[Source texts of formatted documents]
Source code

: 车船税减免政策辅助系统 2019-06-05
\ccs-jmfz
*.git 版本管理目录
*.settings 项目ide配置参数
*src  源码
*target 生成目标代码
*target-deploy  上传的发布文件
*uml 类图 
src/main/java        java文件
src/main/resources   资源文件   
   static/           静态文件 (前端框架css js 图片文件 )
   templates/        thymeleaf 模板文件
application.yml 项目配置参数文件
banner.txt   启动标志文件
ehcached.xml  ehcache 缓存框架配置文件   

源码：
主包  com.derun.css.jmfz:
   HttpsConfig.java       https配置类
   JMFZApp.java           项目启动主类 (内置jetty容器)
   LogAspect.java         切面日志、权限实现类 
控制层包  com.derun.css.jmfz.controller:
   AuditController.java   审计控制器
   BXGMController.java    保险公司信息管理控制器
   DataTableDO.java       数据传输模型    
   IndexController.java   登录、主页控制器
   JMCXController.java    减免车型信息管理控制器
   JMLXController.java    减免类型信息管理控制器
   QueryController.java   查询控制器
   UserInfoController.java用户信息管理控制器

## Exercise directions
Looking at the entries above, say how many lines hold the word "target". Offer no other text.

## Expected output
2